EXERCISE GOAL:
Working through the lines below, return each one that holds "trie".

Collected data:
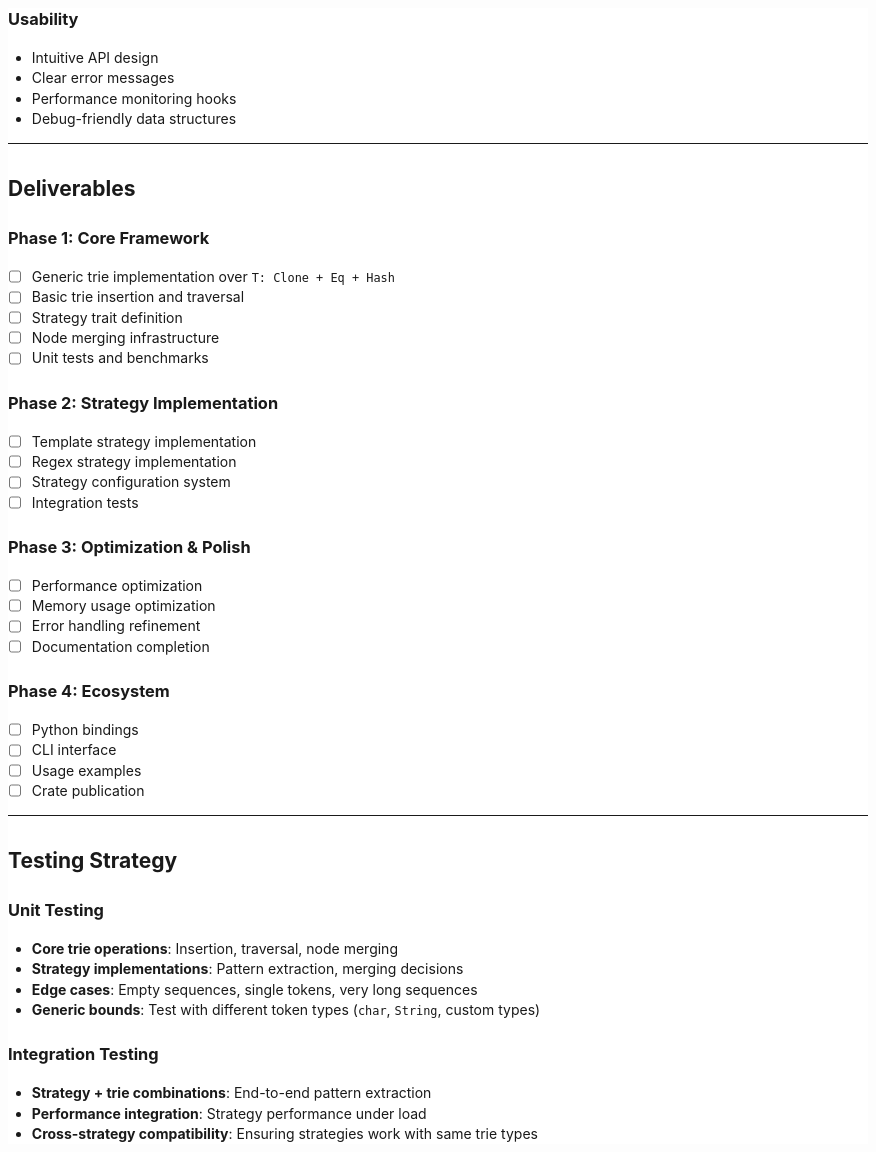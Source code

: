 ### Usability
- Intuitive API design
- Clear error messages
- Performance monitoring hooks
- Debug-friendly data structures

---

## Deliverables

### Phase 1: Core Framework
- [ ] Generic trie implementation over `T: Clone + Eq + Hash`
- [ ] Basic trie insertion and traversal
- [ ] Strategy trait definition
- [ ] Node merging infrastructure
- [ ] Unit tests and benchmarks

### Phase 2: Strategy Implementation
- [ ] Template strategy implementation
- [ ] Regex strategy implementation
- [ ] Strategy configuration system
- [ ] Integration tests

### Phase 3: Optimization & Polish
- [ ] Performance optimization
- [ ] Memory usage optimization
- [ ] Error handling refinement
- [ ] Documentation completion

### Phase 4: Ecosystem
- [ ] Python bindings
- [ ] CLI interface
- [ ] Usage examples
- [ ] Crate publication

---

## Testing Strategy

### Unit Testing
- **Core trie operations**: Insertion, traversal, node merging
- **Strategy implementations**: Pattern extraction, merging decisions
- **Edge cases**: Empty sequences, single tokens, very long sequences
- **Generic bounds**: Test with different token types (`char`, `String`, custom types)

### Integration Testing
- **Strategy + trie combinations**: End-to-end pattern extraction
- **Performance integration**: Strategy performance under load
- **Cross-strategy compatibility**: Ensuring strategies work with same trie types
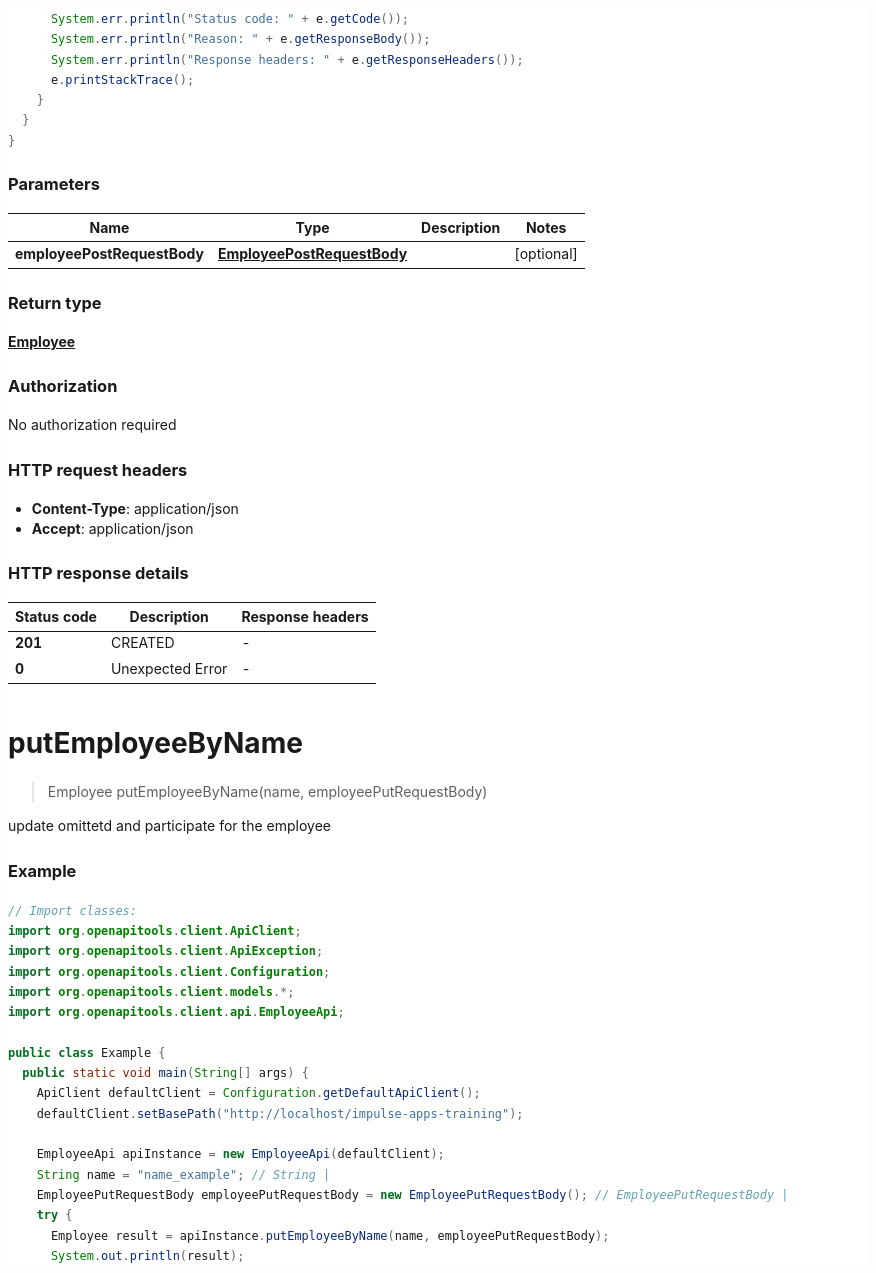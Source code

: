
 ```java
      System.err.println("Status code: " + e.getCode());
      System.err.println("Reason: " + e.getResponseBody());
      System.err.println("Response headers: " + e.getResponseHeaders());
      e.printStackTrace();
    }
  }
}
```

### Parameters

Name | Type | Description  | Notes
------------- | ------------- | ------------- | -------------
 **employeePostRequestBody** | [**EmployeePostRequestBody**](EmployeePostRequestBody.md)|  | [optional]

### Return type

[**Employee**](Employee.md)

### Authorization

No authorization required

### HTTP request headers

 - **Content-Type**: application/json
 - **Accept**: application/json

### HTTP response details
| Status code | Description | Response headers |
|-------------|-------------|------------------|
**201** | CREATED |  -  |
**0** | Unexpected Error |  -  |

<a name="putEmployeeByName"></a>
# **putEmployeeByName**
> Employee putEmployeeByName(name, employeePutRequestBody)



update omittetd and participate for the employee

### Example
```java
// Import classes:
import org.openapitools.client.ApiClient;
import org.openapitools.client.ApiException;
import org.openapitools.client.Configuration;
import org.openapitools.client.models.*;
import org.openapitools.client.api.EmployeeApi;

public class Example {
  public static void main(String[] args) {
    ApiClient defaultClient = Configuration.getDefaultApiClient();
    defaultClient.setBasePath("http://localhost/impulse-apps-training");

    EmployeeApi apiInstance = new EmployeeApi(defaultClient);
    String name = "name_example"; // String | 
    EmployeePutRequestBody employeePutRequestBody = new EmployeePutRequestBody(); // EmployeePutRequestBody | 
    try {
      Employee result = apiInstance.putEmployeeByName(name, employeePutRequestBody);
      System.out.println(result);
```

ANSWER TO THE PROBLEM:
- [ ] Generic trie implementation over `T: Clone + Eq + Hash`
- [ ] Basic trie insertion and traversal
- **Core trie operations**: Insertion, traversal, node merging
- **Strategy + trie combinations**: End-to-end pattern extraction
- **Cross-strategy compatibility**: Ensuring strategies work with same trie types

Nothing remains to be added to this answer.